I found the one with the accompaniment the easiest as you have something to help to keep you in tune even though it's not playing the melody.
kenm
QUOTE(madbassoonist @ Jun 7 2009, 10:28 AM) *
I am taking Grade 6 this term and have been having some problems with the aurals. At Grade 5 the sight-singing was only 5 or 6 notes moving by no more than a 3rd (or a rising 4th at the end) - correct me if I'm wrong - but now it is is a real tune and can be major or minor. I can think of a few ways of doing this: by intervals from the note you have just sung, or by numbers of the scale/sol-fa, but I find it quite difficult. My teacher is trying to get me to recognise how each degree of the scale has a different sound, but I don't always get it.

Recognising how each degree of the scale has a different sound seems like acquiring perfect pitch to me, and this is best done before the age of seven, though not totally impossible thereafter (according to Gillian Weir).

If you lack perfect pitch, intervals are the best method. There is a page on my web site here that you may find useful.
madbassoonist
Thank you. I found the web-page on intervals quite helpful, although I know and already use some of those, it was good to learn some more.
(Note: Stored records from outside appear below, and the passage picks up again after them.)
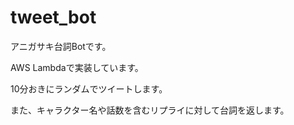 # tweet_bot

アニガサキ台詞Botです。

AWS Lambdaで実装しています。

10分おきにランダムでツイートします。

また、キャラクター名や話数を含むリプライに対して台詞を返します。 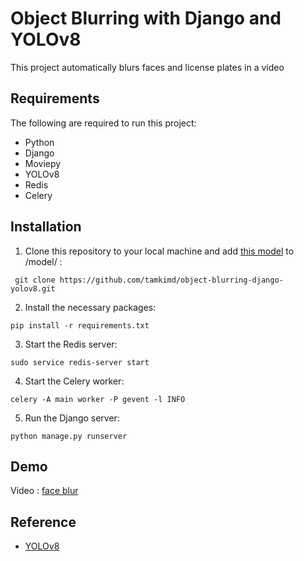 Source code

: 
# Object Blurring with Django and YOLOv8

This project automatically blurs faces and license plates in a video

## Requirements

The following are required to run this project:

- Python 
- Django 
- Moviepy
- YOLOv8
- Redis
- Celery

## Installation

1. Clone this repository to your local machine and add [this model](https://www.dropbox.com/s/f8un8g8h28pqaic/best.pt?dl=0) to /model/ :

<pre><code class="cmd"> git clone https://github.com/tamkimd/object-blurring-django-yolov8.git</pre></code>

2. Install the necessary packages:

<pre><code class="cmd">pip install -r requirements.txt</pre></code>


3. Start the Redis server:

<pre><code class="cmd">sudo service redis-server start</pre></code>

4. Start the Celery worker:


<pre><code class="cmd">celery -A main worker -P gevent -l INFO</pre></code>

5. Run the Django server:


<pre><code class="cmd">python manage.py runserver</pre></code>


## Demo

 Video :  [face blur](face_blur.mp4)

## Reference
* [YOLOv8](https://github.com/ultralytics/ultralytics)
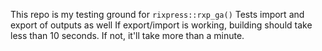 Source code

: This repo is my testing ground for `rixpress::rxp_ga()`
Tests import and export of outputs as well
If export/import is working, building should take less
than 10 seconds. If not, it'll take more than a minute.
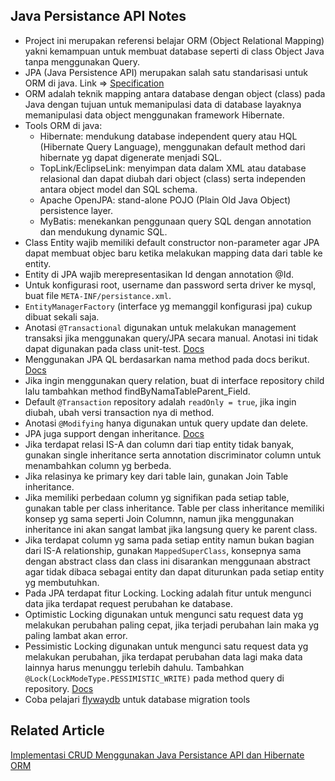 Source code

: ## Java Persistance API Notes

* Project ini merupakan referensi belajar ORM (Object Relational Mapping) yakni kemampuan untuk membuat database seperti di class Object Java tanpa menggunakan Query.
* JPA (Java Persistence API) merupakan salah satu standarisasi untuk ORM di java. Link => [Specification](https://jakarta.ee/specifications/persistence/)
* ORM adalah teknik mapping antara database dengan object (class) pada Java dengan tujuan untuk memanipulasi data di database layaknya memanipulasi data object menggunakan framework Hibernate.
* Tools ORM di java:
    - Hibernate: mendukung database independent query atau HQL (Hibernate Query Language), menggunakan default method dari hibernate yg dapat digenerate menjadi SQL.
    - TopLink/EclipseLink: menyimpan data dalam XML atau database relasional dan dapat diubah dari object (class) serta independen antara object model dan SQL schema.
    - Apache OpenJPA: stand-alone POJO (Plain Old Java Object) persistence layer.
    - MyBatis: menekankan penggunaan query SQL dengan annotation dan mendukung dynamic SQL.
* Class Entity wajib memiliki default constructor non-parameter agar JPA dapat membuat objec baru ketika melakukan mapping data dari table ke entity.
* Entity di JPA wajib merepresentasikan Id dengan annotation @Id.
* Untuk konfigurasi root, username dan password serta driver ke mysql, buat file `META-INF/persistance.xml`.
* `EntityManagerFactory` (interface yg memanggil konfigurasi jpa) cukup dibuat sekali saja.
* Anotasi `@Transactional` digunakan untuk melakukan management transaksi jika menggunakan query/JPA secara manual. Anotasi ini tidak dapat digunakan pada class unit-test. [Docs](https://docs.spring.io/spring-framework/docs/current/javadoc-api/org/springframework/transaction/annotation/Transactional.html)
* Menggunakan JPA QL berdasarkan nama method pada docs berikut. [Docs](https://docs.spring.io/spring-data/jpa/reference/jpa/query-methods.html)
* Jika ingin menggunakan query relation, buat di interface repository child lalu tambahkan method findByNamaTableParent_Field.
* Default `@Transaction` repository adalah `readOnly = true`, jika ingin diubah, ubah versi transaction nya di method.
* Anotasi `@Modifying` hanya digunakan untuk query update dan delete.
* JPA juga support dengan inheritance. [Docs](https://www.baeldung.com/hibernate-inheritance) 
* Jika terdapat relasi IS-A dan column dari tiap entity tidak banyak, gunakan single inheritance serta annotation discriminator column untuk menambahkan column yg berbeda.
* Jika relasinya ke primary key dari table lain, gunakan Join Table inheritance.
* Jika memiliki perbedaan column yg signifikan pada setiap table, gunakan table per class inheritance. Table per class inheritance memiliki konsep yg sama seperti Join Columnn, namun jika menggunakan inheritance ini akan sangat lambat jika langsung query ke parent class.
* Jika terdapat column yg sama pada setiap entity namun bukan bagian dari IS-A relationship, gunakan `MappedSuperClass`, konsepnya sama dengan abstract class dan class ini disarankan menggunaan abstract agar tidak dibaca sebagai entity dan dapat diturunkan pada setiap entity yg membutuhkan.
* Pada JPA terdapat fitur Locking. Locking adalah fitur untuk mengunci data jika terdapat request perubahan ke database.
* Optimistic Locking digunakan untuk mengunci satu request data yg melakukan perubahan paling cepat, jika terjadi perubahan lain maka yg paling lambat akan error.
* Pessimistic Locking digunakan untuk mengunci satu request data yg melakukan perubahan, jika terdapat perubahan data lagi maka data lainnya harus menunggu terlebih dahulu. Tambahkan `@Lock(LockModeType.PESSIMISTIC_WRITE)` pada method query di repository. [Docs](https://www.baeldung.com/java-jpa-transaction-locks)
* Coba pelajari [flywaydb](https://flywaydb.org/) untuk database migration tools

## Related Article
[Implementasi CRUD Menggunakan Java Persistance API dan Hibernate ORM](https://medium.com/@ichwansholihin/implementasi-crud-menggunakan-java-persistance-api-dan-hibernate-orm-a96f0987d5eb)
I don't think my teacher meant perfect pitch, but it's quite hard to describe what he did mean - I think one example he gave was that you can tell the leading note because it feels like it's pulling up to the tonic. That wasn't worded very well, sorry!

Sbhoa - yes, at grade 6 it has an accompaniment, and yes it is helpful for trying to keep in tune. However, it can be off putting when a different melodic line is going on!

I think the best way to improve is probably just to keep on practising.... huh.gif wacko.gif
kenm
QUOTE(madbassoonist @ Jun 8 2009, 07:33 AM) *
I don't think my teacher meant perfect pitch, but it's quite hard to describe what he did mean - I think one example he gave was that you can tell the leading note because it feels like it's pulling up to the tonic. That wasn't worded very well, sorry!

I think this is fairly close to knowing the sound of all intervals above the tonic and knowing what the tonic is at all times. At Grade 6 your sight reading will be in a key so that could work OK.

Intervals from the previous note still work if the music is not in a key, which happens in some music written long before Schoenberg and Co. started making a habit of it. There is more work involved, because you need to be able to deal with many intervals that don't occur above the tonic in the major or minor scales, e.g. augmented fifths; diminished fourths; diminished and augmented thirds, sixths and sevenths. It's probably not worth memorising the more extreme examples, like the doubly diminished fourth that Elgar wrote in "Sing unto the Lord": you deal with the ones you can't hear directly by enharmonic conversions* until you recognise the interval, which works perfectly if you are singing with a piano tuned in equal temperament, and is a good first approximation (to be corrected by careful listening) in a choir that uses a more accurate tuning of consonances (good amateur choirs do this instinctively, and the best professional groups think very hard about it).

* Consider the interval from the mediant to the leading note in a minor scale, say C to G# in A minor. This is an augmented fifth, but is somewhat less forbidding if you replace the G# with Ab, whereupon the interval becomes the more familiar minor sixth.